Cassini has found that Titan also has rain and rivers that erode its landscape.
“The process probably proceeds much more slowly on Titan than on Earth because, at ten times Earth’s distance from the Sun, there is less energy to power erosive processes in the moon’s atmosphere,” said team member Dr. Jani Radebaugh, from Brigham Young University.
Titan’s icy crust sits atop a deep ocean of liquid water that probably acts much like Earth’s upper mantle.
Once a period of mountain-building ends, these fluid layers – Earth’s upper mantle and Titan’s liquid ocean – allow the crust to relax.
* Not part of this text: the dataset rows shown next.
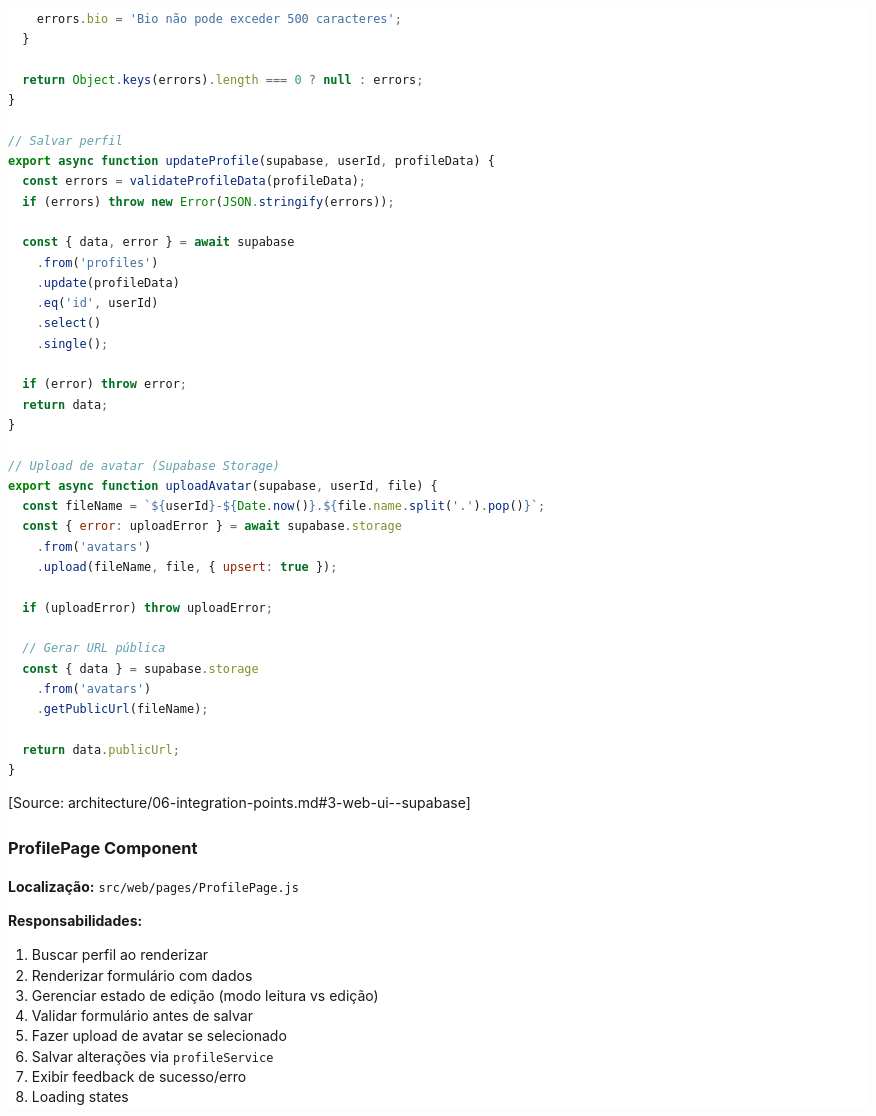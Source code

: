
 ```javascript
    errors.bio = 'Bio não pode exceder 500 caracteres';
  }
  
  return Object.keys(errors).length === 0 ? null : errors;
}

// Salvar perfil
export async function updateProfile(supabase, userId, profileData) {
  const errors = validateProfileData(profileData);
  if (errors) throw new Error(JSON.stringify(errors));
  
  const { data, error } = await supabase
    .from('profiles')
    .update(profileData)
    .eq('id', userId)
    .select()
    .single();
  
  if (error) throw error;
  return data;
}

// Upload de avatar (Supabase Storage)
export async function uploadAvatar(supabase, userId, file) {
  const fileName = `${userId}-${Date.now()}.${file.name.split('.').pop()}`;
  const { error: uploadError } = await supabase.storage
    .from('avatars')
    .upload(fileName, file, { upsert: true });
  
  if (uploadError) throw uploadError;
  
  // Gerar URL pública
  const { data } = supabase.storage
    .from('avatars')
    .getPublicUrl(fileName);
  
  return data.publicUrl;
}
```

[Source: architecture/06-integration-points.md#3-web-ui--supabase]

### ProfilePage Component

**Localização:** `src/web/pages/ProfilePage.js`

**Responsabilidades:**
1. Buscar perfil ao renderizar
2. Renderizar formulário com dados
3. Gerenciar estado de edição (modo leitura vs edição)
4. Validar formulário antes de salvar
5. Fazer upload de avatar se selecionado
6. Salvar alterações via `profileService`
7. Exibir feedback de sucesso/erro
8. Loading states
Also, at great depth, the water-ice bedrock of Titan is softer than rock on Earth.
Because of these characteristics, scientists didn’t expect mountains on Titan would tower quite as high as those on Earth.
The fact that Titan has significant mountains at all suggests that some active tectonic forces could be affecting the surface, for example, related to Titan’s rotation, tidal forces from Saturn or cooling of the crust.
The findings were presented March 24, 2016, at the 47th annual Lunar and Planetary Science Conference at The Woodlands, Texas.
The next step for the team will be trying to figure out what could produce such tall peaks on Titan.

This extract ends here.